**TASK TO CARRY OUT**
Take each line from the material below that includes the string "system" and copy it.

**SOURCE INFORMATION**
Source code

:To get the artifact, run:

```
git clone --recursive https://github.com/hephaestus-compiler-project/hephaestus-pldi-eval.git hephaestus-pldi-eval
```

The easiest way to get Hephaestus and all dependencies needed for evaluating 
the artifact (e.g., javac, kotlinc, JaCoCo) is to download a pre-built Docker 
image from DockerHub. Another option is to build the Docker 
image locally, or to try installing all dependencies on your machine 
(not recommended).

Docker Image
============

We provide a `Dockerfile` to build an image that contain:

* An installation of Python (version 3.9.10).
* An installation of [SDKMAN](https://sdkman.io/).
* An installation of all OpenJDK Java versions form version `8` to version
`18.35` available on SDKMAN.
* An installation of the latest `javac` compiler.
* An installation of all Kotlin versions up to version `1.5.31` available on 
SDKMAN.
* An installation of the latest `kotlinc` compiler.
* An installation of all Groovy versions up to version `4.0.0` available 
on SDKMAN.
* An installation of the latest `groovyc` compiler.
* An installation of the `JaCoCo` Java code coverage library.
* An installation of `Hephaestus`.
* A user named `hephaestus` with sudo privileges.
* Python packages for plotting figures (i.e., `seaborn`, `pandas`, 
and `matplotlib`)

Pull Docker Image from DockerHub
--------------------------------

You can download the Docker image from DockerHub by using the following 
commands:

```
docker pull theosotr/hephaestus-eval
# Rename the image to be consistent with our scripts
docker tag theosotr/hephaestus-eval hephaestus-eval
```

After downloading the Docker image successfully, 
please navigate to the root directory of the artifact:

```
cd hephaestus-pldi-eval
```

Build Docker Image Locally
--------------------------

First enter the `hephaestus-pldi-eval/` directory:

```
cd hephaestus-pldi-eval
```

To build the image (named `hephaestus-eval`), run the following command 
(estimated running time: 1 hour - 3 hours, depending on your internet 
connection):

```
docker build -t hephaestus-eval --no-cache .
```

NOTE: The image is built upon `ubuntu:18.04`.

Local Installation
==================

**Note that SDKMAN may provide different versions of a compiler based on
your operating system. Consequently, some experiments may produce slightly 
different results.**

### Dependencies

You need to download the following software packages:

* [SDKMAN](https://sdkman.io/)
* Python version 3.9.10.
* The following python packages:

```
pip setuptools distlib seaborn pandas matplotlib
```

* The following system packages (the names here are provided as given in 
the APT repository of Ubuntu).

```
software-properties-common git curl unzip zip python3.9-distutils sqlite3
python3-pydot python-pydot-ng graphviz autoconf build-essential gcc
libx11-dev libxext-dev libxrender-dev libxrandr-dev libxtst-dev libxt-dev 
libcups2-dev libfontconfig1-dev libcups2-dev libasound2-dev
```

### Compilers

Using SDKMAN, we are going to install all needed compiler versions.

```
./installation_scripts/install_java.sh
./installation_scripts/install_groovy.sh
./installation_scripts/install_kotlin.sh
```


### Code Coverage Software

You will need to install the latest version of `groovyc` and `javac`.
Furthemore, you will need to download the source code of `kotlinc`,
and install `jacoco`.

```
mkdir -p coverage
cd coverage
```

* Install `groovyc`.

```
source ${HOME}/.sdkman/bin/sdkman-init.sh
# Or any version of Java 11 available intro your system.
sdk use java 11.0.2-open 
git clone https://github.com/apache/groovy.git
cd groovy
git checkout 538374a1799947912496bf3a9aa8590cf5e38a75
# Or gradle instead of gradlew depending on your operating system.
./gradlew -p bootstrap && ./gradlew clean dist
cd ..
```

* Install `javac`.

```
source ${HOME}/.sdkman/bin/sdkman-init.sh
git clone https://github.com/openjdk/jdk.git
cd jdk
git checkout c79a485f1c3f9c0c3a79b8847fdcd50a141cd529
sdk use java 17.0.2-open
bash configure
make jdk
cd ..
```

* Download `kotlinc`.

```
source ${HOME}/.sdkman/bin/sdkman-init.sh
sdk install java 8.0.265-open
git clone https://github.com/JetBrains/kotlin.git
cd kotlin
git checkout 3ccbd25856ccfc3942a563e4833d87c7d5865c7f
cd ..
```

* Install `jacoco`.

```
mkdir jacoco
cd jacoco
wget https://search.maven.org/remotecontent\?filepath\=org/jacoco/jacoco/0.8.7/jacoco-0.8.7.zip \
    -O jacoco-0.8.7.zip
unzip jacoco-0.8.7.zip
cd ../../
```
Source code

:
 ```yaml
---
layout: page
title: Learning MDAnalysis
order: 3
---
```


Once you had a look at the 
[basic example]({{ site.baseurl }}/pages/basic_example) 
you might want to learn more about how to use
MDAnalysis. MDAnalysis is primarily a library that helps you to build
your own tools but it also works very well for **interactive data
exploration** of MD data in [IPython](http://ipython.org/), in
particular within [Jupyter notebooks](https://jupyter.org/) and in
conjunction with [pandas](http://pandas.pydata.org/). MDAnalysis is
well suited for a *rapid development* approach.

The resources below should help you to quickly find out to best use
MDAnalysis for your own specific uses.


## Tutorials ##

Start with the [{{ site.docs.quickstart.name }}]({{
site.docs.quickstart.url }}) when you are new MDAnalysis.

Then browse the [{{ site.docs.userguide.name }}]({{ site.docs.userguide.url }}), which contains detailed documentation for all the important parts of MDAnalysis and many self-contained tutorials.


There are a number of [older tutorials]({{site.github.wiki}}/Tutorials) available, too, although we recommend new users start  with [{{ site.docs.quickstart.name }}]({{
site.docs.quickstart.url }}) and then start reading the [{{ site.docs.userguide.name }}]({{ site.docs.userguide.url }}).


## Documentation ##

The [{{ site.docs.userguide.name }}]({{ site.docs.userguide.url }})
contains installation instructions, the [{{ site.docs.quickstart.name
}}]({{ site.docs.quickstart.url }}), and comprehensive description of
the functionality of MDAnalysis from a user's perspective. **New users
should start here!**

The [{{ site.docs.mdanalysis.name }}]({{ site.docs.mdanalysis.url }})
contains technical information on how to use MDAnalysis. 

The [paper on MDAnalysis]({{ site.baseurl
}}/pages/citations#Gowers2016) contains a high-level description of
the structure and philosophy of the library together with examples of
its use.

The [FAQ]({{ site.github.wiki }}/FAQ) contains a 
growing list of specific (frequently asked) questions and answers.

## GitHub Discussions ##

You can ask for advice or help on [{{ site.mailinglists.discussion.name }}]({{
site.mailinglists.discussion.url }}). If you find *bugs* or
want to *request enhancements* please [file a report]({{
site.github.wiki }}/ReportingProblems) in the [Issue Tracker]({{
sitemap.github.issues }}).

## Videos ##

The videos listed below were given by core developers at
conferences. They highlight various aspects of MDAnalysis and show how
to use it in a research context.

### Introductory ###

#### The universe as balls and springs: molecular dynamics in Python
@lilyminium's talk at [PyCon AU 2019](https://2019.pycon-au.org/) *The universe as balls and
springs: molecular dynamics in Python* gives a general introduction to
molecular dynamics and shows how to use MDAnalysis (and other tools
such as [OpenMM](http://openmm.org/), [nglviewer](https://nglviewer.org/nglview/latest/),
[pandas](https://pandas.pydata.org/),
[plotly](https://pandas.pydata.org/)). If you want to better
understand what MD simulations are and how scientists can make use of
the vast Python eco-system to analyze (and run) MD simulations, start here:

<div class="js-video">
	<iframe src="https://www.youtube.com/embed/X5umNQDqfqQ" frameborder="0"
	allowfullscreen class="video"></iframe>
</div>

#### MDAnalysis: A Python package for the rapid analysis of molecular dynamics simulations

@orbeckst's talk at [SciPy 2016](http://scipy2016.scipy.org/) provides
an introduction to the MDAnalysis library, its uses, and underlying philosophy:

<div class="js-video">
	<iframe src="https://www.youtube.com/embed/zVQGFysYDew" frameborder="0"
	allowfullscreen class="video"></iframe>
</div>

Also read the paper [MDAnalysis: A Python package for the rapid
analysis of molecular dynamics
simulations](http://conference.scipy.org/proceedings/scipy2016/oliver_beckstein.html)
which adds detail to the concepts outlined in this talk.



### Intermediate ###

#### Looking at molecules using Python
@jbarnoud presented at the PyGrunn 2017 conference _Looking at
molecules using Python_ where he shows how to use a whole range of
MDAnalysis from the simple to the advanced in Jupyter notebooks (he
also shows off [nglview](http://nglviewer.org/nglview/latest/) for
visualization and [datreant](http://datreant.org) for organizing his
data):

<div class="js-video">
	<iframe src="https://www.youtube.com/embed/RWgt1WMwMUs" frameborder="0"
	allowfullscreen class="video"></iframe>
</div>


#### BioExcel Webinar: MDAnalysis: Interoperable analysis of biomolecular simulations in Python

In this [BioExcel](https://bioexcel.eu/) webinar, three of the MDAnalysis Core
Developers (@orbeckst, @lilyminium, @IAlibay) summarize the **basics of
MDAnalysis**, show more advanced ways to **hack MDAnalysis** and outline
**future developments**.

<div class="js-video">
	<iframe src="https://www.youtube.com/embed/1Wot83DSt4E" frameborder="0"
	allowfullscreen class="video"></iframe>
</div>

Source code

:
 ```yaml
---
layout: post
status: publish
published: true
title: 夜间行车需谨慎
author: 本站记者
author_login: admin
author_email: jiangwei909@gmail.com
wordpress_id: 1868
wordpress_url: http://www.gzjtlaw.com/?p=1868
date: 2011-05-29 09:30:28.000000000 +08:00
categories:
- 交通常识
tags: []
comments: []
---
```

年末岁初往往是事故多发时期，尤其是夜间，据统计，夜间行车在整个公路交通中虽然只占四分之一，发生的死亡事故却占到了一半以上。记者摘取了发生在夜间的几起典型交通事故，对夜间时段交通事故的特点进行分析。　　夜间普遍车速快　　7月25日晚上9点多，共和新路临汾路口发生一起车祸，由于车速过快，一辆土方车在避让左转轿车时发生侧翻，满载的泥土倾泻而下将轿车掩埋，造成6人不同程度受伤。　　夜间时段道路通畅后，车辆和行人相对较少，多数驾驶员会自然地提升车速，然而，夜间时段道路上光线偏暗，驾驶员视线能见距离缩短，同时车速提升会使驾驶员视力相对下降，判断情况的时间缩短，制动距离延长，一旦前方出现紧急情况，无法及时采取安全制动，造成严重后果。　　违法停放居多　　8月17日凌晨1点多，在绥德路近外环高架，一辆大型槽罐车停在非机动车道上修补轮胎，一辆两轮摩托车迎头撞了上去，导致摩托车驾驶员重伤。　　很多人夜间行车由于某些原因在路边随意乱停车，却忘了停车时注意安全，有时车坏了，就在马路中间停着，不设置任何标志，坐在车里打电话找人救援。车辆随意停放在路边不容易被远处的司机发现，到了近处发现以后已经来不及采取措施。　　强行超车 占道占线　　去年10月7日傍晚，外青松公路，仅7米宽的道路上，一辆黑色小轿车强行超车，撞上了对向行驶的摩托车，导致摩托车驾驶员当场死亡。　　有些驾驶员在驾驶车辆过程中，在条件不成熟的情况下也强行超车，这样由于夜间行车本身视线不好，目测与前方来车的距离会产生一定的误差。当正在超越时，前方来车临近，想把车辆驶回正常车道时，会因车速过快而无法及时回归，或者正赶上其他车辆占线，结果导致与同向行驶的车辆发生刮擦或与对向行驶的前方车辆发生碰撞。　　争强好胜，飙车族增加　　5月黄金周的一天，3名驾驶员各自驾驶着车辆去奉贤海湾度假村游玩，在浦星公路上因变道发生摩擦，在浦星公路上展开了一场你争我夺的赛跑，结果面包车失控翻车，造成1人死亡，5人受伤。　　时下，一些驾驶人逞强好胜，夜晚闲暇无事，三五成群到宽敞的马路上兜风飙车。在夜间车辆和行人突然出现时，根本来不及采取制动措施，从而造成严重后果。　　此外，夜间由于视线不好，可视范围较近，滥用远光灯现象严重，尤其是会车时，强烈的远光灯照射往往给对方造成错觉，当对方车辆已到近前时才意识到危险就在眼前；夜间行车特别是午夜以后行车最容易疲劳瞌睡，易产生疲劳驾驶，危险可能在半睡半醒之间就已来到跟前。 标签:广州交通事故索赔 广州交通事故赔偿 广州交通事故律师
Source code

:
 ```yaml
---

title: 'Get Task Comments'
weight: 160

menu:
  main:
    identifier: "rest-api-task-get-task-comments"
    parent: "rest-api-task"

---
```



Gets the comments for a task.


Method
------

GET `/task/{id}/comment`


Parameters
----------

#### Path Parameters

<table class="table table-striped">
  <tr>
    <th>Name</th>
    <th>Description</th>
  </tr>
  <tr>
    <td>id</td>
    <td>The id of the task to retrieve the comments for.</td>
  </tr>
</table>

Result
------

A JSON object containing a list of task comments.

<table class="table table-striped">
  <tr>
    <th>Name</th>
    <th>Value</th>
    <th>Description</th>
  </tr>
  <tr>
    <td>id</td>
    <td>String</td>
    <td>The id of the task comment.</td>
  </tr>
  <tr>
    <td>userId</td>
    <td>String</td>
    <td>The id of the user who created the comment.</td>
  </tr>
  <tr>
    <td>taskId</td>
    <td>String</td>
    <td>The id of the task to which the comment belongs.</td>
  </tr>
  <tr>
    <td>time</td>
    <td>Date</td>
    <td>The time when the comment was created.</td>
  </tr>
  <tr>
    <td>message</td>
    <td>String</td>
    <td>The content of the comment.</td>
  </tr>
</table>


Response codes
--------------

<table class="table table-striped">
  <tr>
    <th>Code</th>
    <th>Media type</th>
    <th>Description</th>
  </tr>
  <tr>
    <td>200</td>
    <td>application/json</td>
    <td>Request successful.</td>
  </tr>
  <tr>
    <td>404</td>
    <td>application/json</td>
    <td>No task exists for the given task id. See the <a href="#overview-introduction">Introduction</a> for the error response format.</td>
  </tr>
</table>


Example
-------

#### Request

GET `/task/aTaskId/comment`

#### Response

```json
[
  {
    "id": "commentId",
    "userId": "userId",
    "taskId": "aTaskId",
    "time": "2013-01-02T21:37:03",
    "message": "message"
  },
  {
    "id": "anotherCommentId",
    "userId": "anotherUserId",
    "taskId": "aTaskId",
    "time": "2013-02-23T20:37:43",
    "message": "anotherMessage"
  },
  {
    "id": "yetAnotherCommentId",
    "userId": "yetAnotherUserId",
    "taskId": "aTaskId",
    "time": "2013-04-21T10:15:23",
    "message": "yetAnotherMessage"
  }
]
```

**ANSWER SECTION**
your operating system. Consequently, some experiments may produce slightly 
* The following system packages (the names here are provided as given in 
# Or any version of Java 11 available intro your system.
# Or gradle instead of gradlew depending on your operating system.
the vast Python eco-system to analyze (and run) MD simulations, start here:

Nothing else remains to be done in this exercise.